Kur’an, Hz. Muhammed’den (s) şöyle demesini ister: “De ki: Biz, Allah'a ve bize indirilene, İbrahim, İsmail, İshak, Yakub ve Yakub oğullarına indirilenlere, Musa, İsa ve (diğer) peygamberlere Rableri tarafından verilenlere inandık. Onlar arasında fark gözetmeyiz. Biz ancak O'na teslim oluruz.” (Al-i İmran, 3: 84). İhtilaf edip duran insanoğluna sunulacak en iyi alternatif, birleştirici gücü en yüksek olan İslam’dır. Ayette iman ve İslam birlikte yer almaktadır. Bu, Müslümanların Allah’a itaat konusunda daha duyarlı olduklarına dair bir ima olarak görülebilir. Onlar, “İman etmemiz kurtuluş için yeterli.” diyemezler. İman güzel işlerden (salih amel) ayrı düşünülemez.
Kur’an’da Ehl-i Kitab’a soru sorarak iki eleştiride bulunulur: “(Onlara) şöyle de: Ey Ehl-i Kitap! Yalnızca Allah'a ve bize indirilene ve daha önce indirilene inandık diye mi bizden hoşlanmıyorsunuz? Oysa çoğunuz yoldan çıkmış kimselersiniz.” (Maide, 5: 59). Eleştirilerin ilki onların çelişkilerine işaret eder. Müminler, Yahudilerin ve Hristiyanların peygamberlerine ve onlara gönderilen kitaplara iman etmelerine rağmen, onlar müminlere değer vermemekte hatta terör ile İslamı eşitleyerek insanları Allah’a teslim olmaktan uzaklaştırmaya çalışmaktadır. İkinci eleştiri ise onların sapkınlıklarına ilişkindir. Onlar, Allah’ın gönderdiği dinin son halkasından ve onun tebliğcisi peygamberin örnekliğinden uzak yaşamayı tercih etmekle sapkınlıklarını pekiştirmişlerdir. Müminler, Ehl-i Kitap’tan daha doğru yolda olduklarını pratikleriyle dünyaya göstermelidir. Bunun yerine onların yoldan çıkmışlıklarını örnek olarak almaları, hakka karşı iftira ve iman zaafıdır.
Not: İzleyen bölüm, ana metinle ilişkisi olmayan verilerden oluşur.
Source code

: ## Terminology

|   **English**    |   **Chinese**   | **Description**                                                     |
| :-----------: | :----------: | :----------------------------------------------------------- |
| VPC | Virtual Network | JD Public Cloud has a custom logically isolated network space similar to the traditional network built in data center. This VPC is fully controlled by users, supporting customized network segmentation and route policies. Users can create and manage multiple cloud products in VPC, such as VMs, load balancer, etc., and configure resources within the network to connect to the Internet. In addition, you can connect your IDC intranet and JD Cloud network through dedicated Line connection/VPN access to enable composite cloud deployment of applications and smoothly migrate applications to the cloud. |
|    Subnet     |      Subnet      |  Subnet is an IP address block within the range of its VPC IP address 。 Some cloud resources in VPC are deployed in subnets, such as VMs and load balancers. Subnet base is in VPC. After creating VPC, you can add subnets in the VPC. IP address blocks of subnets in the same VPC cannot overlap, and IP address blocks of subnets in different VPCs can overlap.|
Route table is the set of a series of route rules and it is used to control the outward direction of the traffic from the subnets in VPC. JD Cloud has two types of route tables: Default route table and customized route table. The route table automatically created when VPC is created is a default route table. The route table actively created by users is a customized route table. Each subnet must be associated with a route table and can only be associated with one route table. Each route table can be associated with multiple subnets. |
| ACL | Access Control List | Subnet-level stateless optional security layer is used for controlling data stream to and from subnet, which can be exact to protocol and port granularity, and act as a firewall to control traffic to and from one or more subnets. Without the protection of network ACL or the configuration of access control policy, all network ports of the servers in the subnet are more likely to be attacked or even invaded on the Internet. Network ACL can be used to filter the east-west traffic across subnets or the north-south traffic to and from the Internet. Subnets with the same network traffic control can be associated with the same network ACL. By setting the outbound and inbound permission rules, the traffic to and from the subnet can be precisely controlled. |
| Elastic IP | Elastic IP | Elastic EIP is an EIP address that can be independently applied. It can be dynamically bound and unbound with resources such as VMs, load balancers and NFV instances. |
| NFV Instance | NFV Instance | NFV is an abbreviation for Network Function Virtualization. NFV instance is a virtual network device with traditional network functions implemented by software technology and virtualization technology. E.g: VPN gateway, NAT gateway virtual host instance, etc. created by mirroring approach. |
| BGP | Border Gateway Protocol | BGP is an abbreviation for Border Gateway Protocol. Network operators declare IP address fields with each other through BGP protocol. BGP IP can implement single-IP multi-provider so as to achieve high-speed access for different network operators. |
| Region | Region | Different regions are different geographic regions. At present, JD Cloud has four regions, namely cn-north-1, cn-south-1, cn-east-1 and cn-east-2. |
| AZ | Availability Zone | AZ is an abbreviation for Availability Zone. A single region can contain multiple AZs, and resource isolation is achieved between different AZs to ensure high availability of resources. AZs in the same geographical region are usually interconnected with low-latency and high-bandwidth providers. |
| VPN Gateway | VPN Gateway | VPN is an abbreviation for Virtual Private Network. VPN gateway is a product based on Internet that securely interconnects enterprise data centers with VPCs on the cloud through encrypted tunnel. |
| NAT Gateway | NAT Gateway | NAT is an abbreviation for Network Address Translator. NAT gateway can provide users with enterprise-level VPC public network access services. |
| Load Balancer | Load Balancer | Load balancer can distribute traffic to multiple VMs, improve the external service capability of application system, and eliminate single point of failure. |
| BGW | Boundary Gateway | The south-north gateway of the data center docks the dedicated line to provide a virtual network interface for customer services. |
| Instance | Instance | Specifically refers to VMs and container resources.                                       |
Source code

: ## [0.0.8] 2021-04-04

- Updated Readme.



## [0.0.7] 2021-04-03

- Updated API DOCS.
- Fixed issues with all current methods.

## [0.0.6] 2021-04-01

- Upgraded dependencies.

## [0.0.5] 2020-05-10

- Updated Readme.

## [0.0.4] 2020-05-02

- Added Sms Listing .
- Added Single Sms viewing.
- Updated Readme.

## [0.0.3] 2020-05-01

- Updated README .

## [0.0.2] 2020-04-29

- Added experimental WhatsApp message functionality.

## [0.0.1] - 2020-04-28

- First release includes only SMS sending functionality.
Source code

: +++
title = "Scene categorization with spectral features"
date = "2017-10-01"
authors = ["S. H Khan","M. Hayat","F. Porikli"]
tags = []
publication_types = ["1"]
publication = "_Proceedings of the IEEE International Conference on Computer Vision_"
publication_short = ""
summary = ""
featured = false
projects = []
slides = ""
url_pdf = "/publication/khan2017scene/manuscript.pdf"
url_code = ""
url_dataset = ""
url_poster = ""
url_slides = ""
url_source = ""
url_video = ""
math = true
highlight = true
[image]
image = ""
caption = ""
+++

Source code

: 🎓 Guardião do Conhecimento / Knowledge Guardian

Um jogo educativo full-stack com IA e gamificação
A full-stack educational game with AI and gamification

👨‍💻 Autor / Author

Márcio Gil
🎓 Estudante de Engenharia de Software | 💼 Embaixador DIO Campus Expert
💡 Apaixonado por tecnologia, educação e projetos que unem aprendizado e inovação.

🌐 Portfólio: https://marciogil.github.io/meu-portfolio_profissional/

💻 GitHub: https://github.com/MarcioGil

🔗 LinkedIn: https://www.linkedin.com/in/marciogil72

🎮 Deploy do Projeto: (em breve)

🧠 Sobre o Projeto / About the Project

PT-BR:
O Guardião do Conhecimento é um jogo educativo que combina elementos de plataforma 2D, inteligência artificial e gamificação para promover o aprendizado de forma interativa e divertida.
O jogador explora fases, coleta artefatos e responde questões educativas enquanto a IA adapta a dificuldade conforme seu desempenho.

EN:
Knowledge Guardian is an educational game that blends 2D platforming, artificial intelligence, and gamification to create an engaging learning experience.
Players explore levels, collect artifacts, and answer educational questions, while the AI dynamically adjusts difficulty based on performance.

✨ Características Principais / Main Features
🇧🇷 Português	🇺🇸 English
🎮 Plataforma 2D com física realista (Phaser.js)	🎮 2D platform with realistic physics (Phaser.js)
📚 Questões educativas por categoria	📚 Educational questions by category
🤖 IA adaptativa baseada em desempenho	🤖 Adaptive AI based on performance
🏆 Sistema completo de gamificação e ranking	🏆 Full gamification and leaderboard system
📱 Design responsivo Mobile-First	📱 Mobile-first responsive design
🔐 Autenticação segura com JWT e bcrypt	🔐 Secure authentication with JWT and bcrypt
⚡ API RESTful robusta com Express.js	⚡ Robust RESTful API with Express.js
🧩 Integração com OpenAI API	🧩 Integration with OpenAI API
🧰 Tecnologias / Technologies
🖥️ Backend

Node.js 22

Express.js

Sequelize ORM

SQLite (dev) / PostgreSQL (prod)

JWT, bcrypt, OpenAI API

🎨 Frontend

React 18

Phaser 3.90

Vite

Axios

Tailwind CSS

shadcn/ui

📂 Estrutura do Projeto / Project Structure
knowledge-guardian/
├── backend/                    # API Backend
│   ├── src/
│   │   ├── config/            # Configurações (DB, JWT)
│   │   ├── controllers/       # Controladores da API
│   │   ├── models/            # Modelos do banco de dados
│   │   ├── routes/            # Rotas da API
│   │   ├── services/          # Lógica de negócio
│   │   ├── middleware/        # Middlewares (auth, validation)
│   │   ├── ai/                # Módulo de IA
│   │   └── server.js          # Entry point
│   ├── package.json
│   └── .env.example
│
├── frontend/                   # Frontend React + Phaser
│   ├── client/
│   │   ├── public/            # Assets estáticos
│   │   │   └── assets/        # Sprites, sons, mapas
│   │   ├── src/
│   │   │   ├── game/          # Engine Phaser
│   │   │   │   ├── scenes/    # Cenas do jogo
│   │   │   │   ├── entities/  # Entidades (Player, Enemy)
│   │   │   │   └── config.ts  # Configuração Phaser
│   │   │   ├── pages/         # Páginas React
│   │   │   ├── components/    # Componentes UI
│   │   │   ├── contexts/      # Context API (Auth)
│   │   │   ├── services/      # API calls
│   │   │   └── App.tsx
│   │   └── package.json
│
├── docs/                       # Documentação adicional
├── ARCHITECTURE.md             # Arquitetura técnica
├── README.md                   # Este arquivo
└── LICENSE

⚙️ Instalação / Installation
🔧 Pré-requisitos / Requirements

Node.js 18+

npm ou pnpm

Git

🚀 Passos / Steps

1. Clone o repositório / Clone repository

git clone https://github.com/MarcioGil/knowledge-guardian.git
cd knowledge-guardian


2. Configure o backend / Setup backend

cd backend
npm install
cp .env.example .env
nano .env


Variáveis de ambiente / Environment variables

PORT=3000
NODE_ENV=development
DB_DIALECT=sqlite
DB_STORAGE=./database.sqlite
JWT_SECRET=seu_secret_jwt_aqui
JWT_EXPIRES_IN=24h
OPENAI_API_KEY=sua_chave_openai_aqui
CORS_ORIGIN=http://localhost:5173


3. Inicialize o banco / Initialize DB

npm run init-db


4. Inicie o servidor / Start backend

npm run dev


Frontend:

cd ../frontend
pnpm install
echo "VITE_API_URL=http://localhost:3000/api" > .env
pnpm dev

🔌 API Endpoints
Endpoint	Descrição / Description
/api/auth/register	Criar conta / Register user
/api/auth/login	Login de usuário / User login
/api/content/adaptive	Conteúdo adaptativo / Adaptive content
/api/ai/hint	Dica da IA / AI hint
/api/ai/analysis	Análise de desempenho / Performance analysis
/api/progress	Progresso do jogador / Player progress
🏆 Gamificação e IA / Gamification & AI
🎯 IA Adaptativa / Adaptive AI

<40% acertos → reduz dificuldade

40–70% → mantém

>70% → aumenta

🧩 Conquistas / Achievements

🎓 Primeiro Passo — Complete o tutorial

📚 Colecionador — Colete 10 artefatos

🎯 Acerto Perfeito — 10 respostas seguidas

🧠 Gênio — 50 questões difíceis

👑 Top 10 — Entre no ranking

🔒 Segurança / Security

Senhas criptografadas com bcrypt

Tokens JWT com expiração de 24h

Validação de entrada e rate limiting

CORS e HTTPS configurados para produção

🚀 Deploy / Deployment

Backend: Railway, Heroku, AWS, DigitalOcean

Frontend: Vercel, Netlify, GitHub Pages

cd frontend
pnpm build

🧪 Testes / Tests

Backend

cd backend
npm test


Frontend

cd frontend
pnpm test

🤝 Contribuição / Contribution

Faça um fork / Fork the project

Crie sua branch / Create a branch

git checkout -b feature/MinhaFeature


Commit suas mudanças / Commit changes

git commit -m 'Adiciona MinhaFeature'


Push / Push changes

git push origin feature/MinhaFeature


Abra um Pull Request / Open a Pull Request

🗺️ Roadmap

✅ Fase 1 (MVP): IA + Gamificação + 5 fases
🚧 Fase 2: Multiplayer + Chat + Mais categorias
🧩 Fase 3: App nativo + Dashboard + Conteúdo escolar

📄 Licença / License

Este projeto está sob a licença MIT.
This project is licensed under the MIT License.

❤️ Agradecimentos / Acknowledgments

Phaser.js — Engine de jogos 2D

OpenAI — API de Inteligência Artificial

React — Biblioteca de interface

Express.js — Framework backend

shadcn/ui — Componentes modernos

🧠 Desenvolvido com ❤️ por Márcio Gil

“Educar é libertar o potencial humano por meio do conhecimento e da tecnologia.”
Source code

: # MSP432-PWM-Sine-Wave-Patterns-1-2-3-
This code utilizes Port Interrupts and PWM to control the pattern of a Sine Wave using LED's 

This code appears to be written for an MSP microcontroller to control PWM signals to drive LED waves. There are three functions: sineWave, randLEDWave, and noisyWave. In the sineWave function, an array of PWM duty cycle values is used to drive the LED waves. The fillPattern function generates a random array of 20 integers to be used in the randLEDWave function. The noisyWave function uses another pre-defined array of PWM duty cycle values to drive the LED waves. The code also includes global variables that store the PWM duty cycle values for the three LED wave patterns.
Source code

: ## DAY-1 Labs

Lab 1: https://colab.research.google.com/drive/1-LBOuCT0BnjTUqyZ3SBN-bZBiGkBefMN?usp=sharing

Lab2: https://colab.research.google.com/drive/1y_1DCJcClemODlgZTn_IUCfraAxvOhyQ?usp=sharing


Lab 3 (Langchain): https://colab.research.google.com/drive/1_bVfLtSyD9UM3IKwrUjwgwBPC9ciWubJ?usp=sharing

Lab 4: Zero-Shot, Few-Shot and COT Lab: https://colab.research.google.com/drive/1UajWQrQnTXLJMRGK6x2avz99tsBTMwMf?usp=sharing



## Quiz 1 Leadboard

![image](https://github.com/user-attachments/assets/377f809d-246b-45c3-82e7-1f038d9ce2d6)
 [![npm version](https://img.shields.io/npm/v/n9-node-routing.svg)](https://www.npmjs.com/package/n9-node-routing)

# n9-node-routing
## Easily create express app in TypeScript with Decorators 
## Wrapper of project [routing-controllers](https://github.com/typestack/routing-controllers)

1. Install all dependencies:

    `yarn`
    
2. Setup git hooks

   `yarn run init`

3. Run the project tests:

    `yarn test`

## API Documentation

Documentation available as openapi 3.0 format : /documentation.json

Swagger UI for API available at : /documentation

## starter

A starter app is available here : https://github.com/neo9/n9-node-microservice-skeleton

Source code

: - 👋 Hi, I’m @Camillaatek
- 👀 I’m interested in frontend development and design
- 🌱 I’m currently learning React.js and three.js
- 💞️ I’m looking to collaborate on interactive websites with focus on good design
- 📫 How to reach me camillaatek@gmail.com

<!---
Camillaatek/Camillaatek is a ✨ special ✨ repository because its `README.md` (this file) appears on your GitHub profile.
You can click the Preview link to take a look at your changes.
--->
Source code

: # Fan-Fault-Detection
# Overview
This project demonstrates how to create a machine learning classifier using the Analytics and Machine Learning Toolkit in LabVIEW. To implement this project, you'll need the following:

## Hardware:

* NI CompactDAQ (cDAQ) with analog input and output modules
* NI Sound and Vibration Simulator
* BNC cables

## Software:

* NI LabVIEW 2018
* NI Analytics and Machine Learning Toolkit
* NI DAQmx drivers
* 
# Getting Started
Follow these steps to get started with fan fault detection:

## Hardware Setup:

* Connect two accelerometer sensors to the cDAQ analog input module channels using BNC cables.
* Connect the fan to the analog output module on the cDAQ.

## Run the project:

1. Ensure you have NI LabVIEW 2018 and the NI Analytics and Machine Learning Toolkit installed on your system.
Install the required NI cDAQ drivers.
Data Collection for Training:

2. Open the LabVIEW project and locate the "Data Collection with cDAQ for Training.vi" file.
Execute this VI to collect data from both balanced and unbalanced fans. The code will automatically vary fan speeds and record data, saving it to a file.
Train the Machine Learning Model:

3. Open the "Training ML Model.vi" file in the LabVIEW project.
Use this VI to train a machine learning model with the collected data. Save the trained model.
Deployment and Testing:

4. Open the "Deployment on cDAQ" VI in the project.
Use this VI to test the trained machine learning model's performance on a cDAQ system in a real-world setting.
Görüldüğü gibi “Allah’a ve bize indirilene (…) inandık.” ifadesinin yer aldığı ayetlerde müminlerin Hz. Muhammed’den (s) önce gönderilmiş peygamberlere de onlara indirilen kitaplara da inandıklarından, peygamberler arasında ayrım gözetmediklerinden, Allah’a teslim olduklarından Ehl-i Kitab’ın çoğunluğunun ise yoldan çıkmış olduğundan söz edilmektedir.